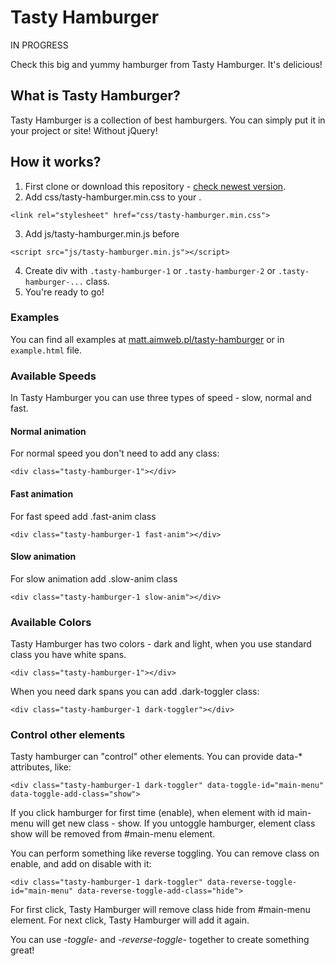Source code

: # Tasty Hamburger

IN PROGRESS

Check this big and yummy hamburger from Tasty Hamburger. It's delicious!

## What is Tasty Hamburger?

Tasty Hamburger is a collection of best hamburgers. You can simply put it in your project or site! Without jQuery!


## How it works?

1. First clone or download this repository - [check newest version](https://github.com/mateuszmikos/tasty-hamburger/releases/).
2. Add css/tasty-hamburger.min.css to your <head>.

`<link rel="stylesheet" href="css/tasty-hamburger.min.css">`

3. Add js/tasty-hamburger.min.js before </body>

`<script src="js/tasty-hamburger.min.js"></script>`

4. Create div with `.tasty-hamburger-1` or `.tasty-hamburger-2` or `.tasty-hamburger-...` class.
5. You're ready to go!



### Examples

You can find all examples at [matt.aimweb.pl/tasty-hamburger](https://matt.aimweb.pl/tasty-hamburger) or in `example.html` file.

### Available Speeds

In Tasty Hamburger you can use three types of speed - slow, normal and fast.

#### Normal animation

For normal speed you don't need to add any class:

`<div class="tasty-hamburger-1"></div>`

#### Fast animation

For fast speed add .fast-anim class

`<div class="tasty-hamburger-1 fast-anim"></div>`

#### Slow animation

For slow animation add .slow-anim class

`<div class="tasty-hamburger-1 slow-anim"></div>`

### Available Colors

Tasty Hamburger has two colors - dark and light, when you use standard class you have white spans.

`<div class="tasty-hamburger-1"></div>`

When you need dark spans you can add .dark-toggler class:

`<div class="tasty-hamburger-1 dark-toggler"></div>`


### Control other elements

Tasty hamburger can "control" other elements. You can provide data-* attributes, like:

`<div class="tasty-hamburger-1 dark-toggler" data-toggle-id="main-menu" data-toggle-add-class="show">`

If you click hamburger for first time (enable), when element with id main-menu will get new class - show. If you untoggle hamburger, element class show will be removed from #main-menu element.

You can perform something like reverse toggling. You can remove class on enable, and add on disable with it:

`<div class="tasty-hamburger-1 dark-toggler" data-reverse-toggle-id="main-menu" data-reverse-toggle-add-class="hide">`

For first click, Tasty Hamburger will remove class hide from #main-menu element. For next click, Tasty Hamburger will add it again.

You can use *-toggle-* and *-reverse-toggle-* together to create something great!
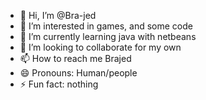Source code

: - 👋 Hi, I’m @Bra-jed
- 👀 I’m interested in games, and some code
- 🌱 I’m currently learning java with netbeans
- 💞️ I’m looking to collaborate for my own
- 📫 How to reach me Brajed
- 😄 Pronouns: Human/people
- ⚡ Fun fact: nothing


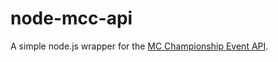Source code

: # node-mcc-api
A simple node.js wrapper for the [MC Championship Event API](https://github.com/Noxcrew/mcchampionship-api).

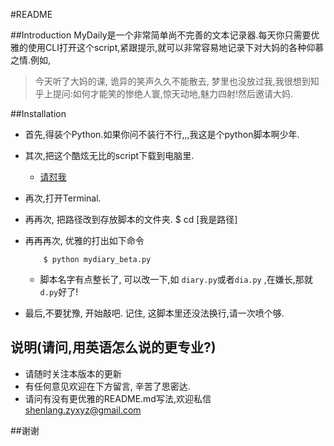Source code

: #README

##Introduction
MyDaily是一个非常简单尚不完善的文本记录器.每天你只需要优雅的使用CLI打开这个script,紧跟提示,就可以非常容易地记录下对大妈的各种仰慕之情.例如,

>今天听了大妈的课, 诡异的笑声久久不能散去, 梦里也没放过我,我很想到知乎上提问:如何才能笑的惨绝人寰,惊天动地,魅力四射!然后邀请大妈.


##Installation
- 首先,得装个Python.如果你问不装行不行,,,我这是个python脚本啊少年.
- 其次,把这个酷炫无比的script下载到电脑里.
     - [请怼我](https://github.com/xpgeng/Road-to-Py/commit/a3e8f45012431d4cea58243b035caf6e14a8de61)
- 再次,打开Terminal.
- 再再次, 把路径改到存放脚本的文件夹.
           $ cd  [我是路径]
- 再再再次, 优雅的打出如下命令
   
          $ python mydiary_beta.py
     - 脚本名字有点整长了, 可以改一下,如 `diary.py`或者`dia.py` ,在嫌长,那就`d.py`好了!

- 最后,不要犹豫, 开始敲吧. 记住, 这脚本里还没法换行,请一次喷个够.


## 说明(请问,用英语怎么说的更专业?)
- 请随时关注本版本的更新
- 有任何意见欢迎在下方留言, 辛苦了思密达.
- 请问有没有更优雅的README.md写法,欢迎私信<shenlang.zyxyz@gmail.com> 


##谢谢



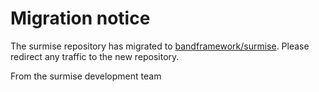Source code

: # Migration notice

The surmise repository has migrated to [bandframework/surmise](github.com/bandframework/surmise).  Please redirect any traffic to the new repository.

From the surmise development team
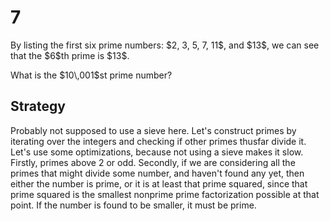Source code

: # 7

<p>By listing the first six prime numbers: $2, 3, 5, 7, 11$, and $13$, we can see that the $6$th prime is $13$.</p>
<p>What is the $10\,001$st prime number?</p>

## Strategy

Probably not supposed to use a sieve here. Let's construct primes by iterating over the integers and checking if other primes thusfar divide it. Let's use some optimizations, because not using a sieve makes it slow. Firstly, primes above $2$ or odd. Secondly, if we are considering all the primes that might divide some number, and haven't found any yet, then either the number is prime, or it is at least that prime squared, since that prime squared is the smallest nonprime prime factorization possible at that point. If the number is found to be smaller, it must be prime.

#####

● Assignment
The word "this" appears in some lines above. Return every one of those lines.

● Reply to the exercise
Check this big and yummy hamburger from Tasty Hamburger. It's delicious!
1. First clone or download this repository - [check newest version](https://github.com/mateuszmikos/tasty-hamburger/releases/).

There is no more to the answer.